Swiss scientists may have found “God” particle.

According to BBC News – ‘God particle’ may have been seen a bunch of particle physicists at the large electron positron collider (LEP) in Geneva, Switzerland may have detected the elusive Higgs boson particle.

The Higgs boson is thought to be highly unstable and, once produced, should quickly decay.

Dr Renton cites indirect evidence taken from observations of the behaviour of other particles in colliders that agrees with the figure of 115 gigaelectronvolts for the mass of the Higgs boson.

“It’s controversial. The data is possibly indicative, but it needs confirmation,” said Bryan Webber, professor of theoretical physics at the University of Cambridge.

“Its mass is right at the maximum energy they could run the [LEP] at. But the indirect indications are that the Higgs boson should be close to that value.”

So why is this such a big deal? Well, we’ve managed to confirm 16 other particles that together make up all of known matter under the Standard Model of Fundamental Particles and Interactions, but there’s a problem. By themselves these 16 particles would have no mass which we already know isn’t the case, so there has to be something else out there that provides these particles with their mass.

Another particle has to give them this mass. Enter the Higgs boson, first proposed by University of Edinburgh physicist Peter Higgs and colleagues in the late 1960s.

Their theory was that all particles acquire their mass through interactions with an all-pervading field, called the Higgs field, which is carried by the Higgs boson.

The Higgs’ importance to the Standard Model has led some to dub it the “God particle”.

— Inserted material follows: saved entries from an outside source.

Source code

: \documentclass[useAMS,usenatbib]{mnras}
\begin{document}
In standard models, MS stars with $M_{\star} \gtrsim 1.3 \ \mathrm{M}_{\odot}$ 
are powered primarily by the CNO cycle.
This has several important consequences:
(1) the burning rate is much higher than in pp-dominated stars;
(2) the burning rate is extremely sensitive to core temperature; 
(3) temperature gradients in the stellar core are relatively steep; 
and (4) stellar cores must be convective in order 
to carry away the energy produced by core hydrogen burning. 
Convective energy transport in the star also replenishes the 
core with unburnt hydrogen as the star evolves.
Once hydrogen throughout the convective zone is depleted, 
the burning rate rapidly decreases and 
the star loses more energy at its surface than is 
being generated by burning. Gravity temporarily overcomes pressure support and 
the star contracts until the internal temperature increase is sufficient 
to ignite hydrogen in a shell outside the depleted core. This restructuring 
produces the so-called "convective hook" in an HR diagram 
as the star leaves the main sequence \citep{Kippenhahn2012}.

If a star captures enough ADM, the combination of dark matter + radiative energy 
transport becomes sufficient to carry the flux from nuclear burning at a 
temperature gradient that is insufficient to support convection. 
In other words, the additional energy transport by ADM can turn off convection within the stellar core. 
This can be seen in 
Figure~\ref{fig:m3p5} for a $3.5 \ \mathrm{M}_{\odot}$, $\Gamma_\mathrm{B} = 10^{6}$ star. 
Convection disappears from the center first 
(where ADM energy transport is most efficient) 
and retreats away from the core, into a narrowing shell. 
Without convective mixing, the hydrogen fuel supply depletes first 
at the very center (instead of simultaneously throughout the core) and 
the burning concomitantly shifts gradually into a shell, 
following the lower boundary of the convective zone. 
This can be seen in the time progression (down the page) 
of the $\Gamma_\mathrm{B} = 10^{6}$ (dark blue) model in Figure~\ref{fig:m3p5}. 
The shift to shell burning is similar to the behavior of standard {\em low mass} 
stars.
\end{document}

Needless to say that if they actually have finally detected this particle then there will be some major pants-wetting by physicist geeks everywhere as it’ll confirm the accuracy of the Standard Model. They can’t go back and replicate the experiment at the same facility, though, because it’s been dismantled to make way for a newer and bigger particle accelerator which they hope will provide them with the tools to confirm this possible sighting within a year or two. So all you physicists geeks won’t have to worry about stocking up on DependsTM for awhile yet.